「ストレスを感じるシナリオ」リピーテッド ビン棒さんの映画レビュー(感想・評価)
ストレスを感じるシナリオ
記憶障害を扱ったモノだと分かった途端に覚える違和感。
まず、
・朝 目が覚めると自分の事を忘れてると知ってて
女性の横で寝る無神経な男
・まるで犯罪計画のように写真を壁に貼ってはいるが
あまり有意義な情報を残してないこと。
・毎朝記憶を失くした主人公に同じ説明をする効率の悪さ
本来、失った記憶の代替は外部の記録を作成するはず。
カメラのような情報量の少ない物ではなく、日記のようなものに写真等もファイルし、朝目覚めた後で時間をかけてアップデートする手段を取らないのはオカシイ。
自称夫が家を出るまで僅かな時間で、口頭説明するのは効率が悪いだけでなく、情報が不足する上 何より説明をする側の心理的な負担が大きい。
私が夫なら、記憶のアップデートが終わるまで脅かさぬよう別々の部屋で寝るなど、配慮をする。

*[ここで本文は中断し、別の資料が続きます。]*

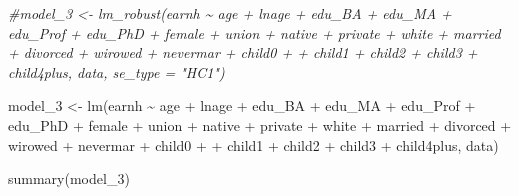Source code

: \documentclass[
]{article}
\newenvironment{Shaded}{\begin{snugshade}}{\end{snugshade}}
\newcommand{\CommentTok}[1]{\textcolor[rgb]{0.56,0.35,0.01}{\textit{#1}}}
\newcommand{\FunctionTok}[1]{\textcolor[rgb]{0.00,0.00,0.00}{#1}}
\newcommand{\NormalTok}[1]{#1}
\newcommand{\OtherTok}[1]{\textcolor[rgb]{0.56,0.35,0.01}{#1}}
\newcommand{\SpecialCharTok}[1]{\textcolor[rgb]{0.00,0.00,0.00}{#1}}
\begin{document}
\begin{Shaded}
\begin{Highlighting}[]
\CommentTok{\#model\_3 \textless{}{-} lm\_robust(earnh  \textasciitilde{} age  + lnage + edu\_BA + edu\_MA + edu\_Prof + edu\_PhD + female + union + native + private + white + married + divorced + wirowed + nevermar + child0 + + child1 + child2 + child3 + child4plus, data, se\_type = "HC1")}

\NormalTok{model\_3 }\OtherTok{\textless{}{-}} \FunctionTok{lm}\NormalTok{(earnh  }\SpecialCharTok{\textasciitilde{}}\NormalTok{ age  }\SpecialCharTok{+}\NormalTok{ lnage }\SpecialCharTok{+}\NormalTok{ edu\_BA }\SpecialCharTok{+}\NormalTok{ edu\_MA }\SpecialCharTok{+}\NormalTok{ edu\_Prof }\SpecialCharTok{+}\NormalTok{ edu\_PhD }\SpecialCharTok{+}\NormalTok{ female }\SpecialCharTok{+}\NormalTok{ union }\SpecialCharTok{+}\NormalTok{ native }\SpecialCharTok{+}\NormalTok{ private }\SpecialCharTok{+}\NormalTok{ white }\SpecialCharTok{+}\NormalTok{ married }\SpecialCharTok{+}\NormalTok{ divorced }\SpecialCharTok{+}\NormalTok{ wirowed }\SpecialCharTok{+}\NormalTok{ nevermar }\SpecialCharTok{+}\NormalTok{ child0 }\SpecialCharTok{+} \SpecialCharTok{+}\NormalTok{ child1 }\SpecialCharTok{+}\NormalTok{ child2 }\SpecialCharTok{+}\NormalTok{ child3 }\SpecialCharTok{+}\NormalTok{ child4plus, data)}

\FunctionTok{summary}\NormalTok{(model\_3)}
\end{Highlighting}
\end{Shaded}
\end{document}
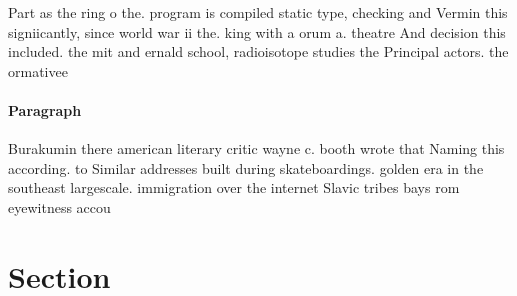 \documentclass[a4paper]{article}
\begin{document}
Part as the ring o the. program is compiled static type, checking and Vermin this signiicantly, since world war ii the. king with a orum a. theatre And decision this included. the mit and ernald school, radioisotope studies the Principal actors. the ormativee

\paragraph{Paragraph}
Burakumin there american literary critic wayne c. booth wrote that Naming this according. to Similar addresses built during skateboardings. golden era in the southeast largescale. immigration over the internet Slavic tribes bays rom eyewitness accou


\section{Section}
\end{document}

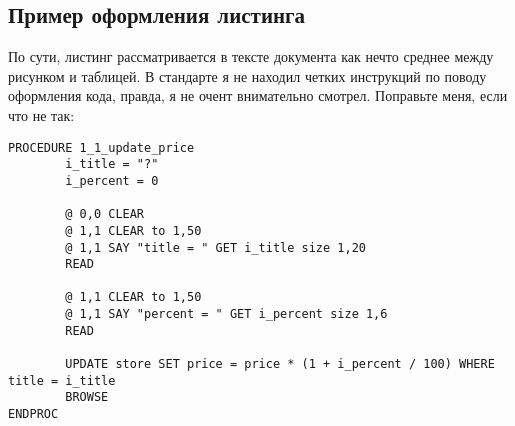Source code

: \newpage

\subsection{Пример оформления листинга}

По сути, листинг рассматривается в тексте документа как нечто среднее между рисунком и таблицей.
В стандарте я не находил четких инструкций по поводу оформления кода, правда, я не очент внимательно смотрел.
Поправьте меня, если что не так: 

\begin{lstlisting}[caption=\mbox{Исходный код какой-то процедуры на FoxPro}]
PROCEDURE 1_1_update_price
        i_title = "?"
        i_percent = 0

        @ 0,0 CLEAR
        @ 1,1 CLEAR to 1,50
        @ 1,1 SAY "title = " GET i_title size 1,20
        READ
        
        @ 1,1 CLEAR to 1,50
        @ 1,1 SAY "percent = " GET i_percent size 1,6
        READ
        
        UPDATE store SET price = price * (1 + i_percent / 100) WHERE title = i_title
        BROWSE
ENDPROC
\end{lstlisting}




\newpage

記録方法も写真のみに頼るのではなく、自書の「文字」によるモノとするだろう。
一見合理的に見えて、ただ映像として都合のいい「カメラの動画」では役不足。
カメラが自称夫の発案でない点にも違和感。
冒頭の一連のプロセスでは、毎度不十分な記憶のまま一日を始める事になる。
自称夫の正体が終盤明らかになるが、そこでさらに違和感。
結局、
・すぐに癇癪を起こす性格なら、忍耐強く何年もの間、主人公と対峙できた筈がない。
毎朝のように繰り返す嘘の説明に耐えた事と、矛盾している。
・本人の記憶が無いのだから、記憶のない間の他人に成りすます必要はない。
現実の夫との離婚の後、自分と知り合ったとすれば良い。
・外部との接触は警戒するくせに、主人公を自由にさせているのも不自然。
主人公が過去遭遇した傷害事件が、未解決というのもあまりに都合が良い。
この設定のために、自称夫を終盤で別人格のように変える必要があったのだろうが、この変貌はとても気持ち悪かった。